(Available records):
┄┄┄┄┄┄┄┄┄┄

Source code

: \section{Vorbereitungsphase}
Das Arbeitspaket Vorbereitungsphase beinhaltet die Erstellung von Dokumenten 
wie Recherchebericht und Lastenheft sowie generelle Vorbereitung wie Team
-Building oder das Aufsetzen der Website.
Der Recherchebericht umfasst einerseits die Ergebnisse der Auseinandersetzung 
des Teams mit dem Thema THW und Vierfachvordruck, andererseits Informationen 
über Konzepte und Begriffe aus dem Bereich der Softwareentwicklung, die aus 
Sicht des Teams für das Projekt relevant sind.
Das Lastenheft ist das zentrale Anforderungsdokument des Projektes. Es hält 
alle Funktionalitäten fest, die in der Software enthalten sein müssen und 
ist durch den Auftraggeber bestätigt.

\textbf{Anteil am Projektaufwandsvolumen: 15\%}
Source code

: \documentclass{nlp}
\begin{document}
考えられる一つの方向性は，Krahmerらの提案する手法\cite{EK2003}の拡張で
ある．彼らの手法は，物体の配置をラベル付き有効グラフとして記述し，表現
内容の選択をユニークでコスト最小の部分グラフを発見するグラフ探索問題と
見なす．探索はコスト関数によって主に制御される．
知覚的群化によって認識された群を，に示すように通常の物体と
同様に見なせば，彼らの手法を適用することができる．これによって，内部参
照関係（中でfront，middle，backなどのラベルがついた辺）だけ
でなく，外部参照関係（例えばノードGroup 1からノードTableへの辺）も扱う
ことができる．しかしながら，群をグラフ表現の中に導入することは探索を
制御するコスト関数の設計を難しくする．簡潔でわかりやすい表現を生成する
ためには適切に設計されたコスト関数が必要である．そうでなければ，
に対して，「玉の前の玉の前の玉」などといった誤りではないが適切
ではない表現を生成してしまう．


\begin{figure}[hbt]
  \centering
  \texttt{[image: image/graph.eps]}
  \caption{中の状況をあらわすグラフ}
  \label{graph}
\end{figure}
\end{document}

┄┄┄┄┄┄┄┄┄┄

(How to complete this task):
Copy out every line from the records that has the word "Teams".

(Exercise response):
des Teams mit dem Thema THW und Vierfachvordruck, andererseits Informationen 
Sicht des Teams für das Projekt relevant sind.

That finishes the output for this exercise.